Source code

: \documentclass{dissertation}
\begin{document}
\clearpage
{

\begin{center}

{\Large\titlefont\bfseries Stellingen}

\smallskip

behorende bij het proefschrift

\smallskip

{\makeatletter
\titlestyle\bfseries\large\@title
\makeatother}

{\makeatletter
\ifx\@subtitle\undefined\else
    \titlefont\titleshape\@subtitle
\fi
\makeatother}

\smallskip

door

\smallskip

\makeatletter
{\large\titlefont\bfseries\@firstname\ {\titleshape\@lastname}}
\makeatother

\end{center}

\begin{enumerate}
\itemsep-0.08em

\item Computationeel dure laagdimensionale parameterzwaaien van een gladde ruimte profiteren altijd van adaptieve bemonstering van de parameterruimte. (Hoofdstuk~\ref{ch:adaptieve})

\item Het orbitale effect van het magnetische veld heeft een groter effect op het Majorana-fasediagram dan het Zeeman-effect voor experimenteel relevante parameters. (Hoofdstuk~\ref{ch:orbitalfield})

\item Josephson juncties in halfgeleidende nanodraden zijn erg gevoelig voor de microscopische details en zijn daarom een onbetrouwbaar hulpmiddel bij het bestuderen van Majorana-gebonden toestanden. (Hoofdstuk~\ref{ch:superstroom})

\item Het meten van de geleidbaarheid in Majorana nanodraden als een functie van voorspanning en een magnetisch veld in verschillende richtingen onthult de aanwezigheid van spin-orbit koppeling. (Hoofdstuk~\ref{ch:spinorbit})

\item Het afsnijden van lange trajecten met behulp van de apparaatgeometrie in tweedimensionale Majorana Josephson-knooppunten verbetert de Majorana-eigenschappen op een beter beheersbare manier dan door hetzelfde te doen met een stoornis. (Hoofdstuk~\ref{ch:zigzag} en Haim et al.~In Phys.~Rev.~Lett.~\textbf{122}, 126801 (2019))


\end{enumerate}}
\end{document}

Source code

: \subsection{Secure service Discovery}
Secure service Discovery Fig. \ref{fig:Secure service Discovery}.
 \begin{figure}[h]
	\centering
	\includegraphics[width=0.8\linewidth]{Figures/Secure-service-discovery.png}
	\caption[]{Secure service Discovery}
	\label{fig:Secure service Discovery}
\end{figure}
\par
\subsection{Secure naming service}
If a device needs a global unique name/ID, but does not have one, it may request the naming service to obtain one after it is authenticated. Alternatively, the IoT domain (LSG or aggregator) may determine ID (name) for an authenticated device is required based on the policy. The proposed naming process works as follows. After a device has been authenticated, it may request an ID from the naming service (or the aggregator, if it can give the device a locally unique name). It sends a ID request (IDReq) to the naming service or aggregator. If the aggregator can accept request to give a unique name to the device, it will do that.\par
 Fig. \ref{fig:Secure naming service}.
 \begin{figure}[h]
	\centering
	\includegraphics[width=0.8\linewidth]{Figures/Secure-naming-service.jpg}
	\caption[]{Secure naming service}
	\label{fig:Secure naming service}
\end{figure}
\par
══════════════════════════════
The problem: Take the listing above and write it out again exactly.

Solved problem:
Source code

: \documentclass{dissertation}
\begin{document}
\clearpage
{

\begin{center}

{\Large\titlefont\bfseries Stellingen}

\smallskip

behorende bij het proefschrift

\smallskip

{\makeatletter
\titlestyle\bfseries\large\@title
\makeatother}

{\makeatletter
\ifx\@subtitle\undefined\else
    \titlefont\titleshape\@subtitle
\fi
\makeatother}

\smallskip

door

\smallskip

\makeatletter
{\large\titlefont\bfseries\@firstname\ {\titleshape\@lastname}}
\makeatother

\end{center}

\begin{enumerate}
\itemsep-0.08em

\item Computationeel dure laagdimensionale parameterzwaaien van een gladde ruimte profiteren altijd van adaptieve bemonstering van de parameterruimte. (Hoofdstuk~\ref{ch:adaptieve})

\item Het orbitale effect van het magnetische veld heeft een groter effect op het Majorana-fasediagram dan het Zeeman-effect voor experimenteel relevante parameters. (Hoofdstuk~\ref{ch:orbitalfield})

\item Josephson juncties in halfgeleidende nanodraden zijn erg gevoelig voor de microscopische details en zijn daarom een onbetrouwbaar hulpmiddel bij het bestuderen van Majorana-gebonden toestanden. (Hoofdstuk~\ref{ch:superstroom})

\item Het meten van de geleidbaarheid in Majorana nanodraden als een functie van voorspanning en een magnetisch veld in verschillende richtingen onthult de aanwezigheid van spin-orbit koppeling. (Hoofdstuk~\ref{ch:spinorbit})

\item Het afsnijden van lange trajecten met behulp van de apparaatgeometrie in tweedimensionale Majorana Josephson-knooppunten verbetert de Majorana-eigenschappen op een beter beheersbare manier dan door hetzelfde te doen met een stoornis. (Hoofdstuk~\ref{ch:zigzag} en Haim et al.~In Phys.~Rev.~Lett.~\textbf{122}, 126801 (2019))


\end{enumerate}}
\end{document}

Source code

: \subsection{Secure service Discovery}
Secure service Discovery Fig. \ref{fig:Secure service Discovery}.
 \begin{figure}[h]
	\centering
	\includegraphics[width=0.8\linewidth]{Figures/Secure-service-discovery.png}
	\caption[]{Secure service Discovery}
	\label{fig:Secure service Discovery}
\end{figure}
\par
\subsection{Secure naming service}
If a device needs a global unique name/ID, but does not have one, it may request the naming service to obtain one after it is authenticated. Alternatively, the IoT domain (LSG or aggregator) may determine ID (name) for an authenticated device is required based on the policy. The proposed naming process works as follows. After a device has been authenticated, it may request an ID from the naming service (or the aggregator, if it can give the device a locally unique name). It sends a ID request (IDReq) to the naming service or aggregator. If the aggregator can accept request to give a unique name to the device, it will do that.\par
 Fig. \ref{fig:Secure naming service}.
 \begin{figure}[h]
	\centering
	\includegraphics[width=0.8\linewidth]{Figures/Secure-naming-service.jpg}
	\caption[]{Secure naming service}
	\label{fig:Secure naming service}
\end{figure}
\par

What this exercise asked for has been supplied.